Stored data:
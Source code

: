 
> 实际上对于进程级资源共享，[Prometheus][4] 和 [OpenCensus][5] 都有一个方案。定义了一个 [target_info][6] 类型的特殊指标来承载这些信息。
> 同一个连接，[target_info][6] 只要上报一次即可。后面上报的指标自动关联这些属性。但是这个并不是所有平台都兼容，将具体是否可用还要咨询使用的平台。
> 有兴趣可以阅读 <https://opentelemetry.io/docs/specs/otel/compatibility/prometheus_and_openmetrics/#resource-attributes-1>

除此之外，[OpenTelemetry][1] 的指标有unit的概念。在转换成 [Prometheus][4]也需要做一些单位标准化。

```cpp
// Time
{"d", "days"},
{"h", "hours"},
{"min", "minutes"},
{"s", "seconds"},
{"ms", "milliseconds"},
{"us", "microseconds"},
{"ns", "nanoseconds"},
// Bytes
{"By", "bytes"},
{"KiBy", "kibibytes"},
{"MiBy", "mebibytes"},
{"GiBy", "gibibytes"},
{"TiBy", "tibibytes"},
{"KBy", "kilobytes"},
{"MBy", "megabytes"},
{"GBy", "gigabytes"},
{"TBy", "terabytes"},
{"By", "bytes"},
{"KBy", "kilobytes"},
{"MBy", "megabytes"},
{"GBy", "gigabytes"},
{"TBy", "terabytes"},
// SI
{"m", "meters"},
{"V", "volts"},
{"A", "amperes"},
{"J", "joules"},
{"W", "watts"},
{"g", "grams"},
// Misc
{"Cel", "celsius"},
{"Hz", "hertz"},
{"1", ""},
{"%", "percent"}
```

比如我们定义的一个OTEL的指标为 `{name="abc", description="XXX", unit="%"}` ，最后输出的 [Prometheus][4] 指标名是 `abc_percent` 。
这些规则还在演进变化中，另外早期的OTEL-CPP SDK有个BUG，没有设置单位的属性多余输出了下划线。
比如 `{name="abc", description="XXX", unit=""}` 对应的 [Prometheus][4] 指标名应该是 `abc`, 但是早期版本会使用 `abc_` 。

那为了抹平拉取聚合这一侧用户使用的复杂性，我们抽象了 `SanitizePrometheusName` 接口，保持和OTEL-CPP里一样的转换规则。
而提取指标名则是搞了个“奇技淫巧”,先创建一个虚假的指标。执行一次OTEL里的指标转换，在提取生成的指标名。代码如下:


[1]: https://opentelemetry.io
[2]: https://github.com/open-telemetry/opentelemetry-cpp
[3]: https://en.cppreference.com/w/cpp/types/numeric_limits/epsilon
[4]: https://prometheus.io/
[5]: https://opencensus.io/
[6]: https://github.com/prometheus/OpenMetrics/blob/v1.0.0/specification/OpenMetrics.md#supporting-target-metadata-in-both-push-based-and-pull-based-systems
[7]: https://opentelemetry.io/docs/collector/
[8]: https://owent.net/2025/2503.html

---

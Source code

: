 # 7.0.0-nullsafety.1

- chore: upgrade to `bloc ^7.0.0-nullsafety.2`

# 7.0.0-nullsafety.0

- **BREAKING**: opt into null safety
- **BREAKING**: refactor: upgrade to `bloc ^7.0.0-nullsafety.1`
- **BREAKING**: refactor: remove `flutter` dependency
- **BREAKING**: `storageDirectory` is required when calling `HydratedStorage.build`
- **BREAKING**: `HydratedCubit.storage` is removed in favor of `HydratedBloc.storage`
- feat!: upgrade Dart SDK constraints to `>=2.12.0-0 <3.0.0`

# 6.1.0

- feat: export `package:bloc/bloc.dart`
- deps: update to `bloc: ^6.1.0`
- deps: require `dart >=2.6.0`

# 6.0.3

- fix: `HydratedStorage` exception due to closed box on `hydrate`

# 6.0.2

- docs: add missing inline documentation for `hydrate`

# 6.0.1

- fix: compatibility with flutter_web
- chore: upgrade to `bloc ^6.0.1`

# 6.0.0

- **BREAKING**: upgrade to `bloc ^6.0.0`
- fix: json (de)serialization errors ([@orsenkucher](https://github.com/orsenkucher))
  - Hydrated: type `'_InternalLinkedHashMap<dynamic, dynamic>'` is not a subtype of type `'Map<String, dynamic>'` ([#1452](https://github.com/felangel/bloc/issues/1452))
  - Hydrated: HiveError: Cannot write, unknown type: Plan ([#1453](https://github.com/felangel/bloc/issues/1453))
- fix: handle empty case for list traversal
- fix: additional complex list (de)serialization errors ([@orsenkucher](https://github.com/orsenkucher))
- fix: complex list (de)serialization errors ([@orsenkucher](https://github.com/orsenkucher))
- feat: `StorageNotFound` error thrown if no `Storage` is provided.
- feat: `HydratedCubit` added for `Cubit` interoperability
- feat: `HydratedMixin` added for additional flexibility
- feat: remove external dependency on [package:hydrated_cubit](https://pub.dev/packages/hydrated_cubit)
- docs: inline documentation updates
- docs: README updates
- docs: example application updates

- WORK REQUEST
Your answer must be one number: how many lines of the data contain "package".

- RESPONSE BOX
2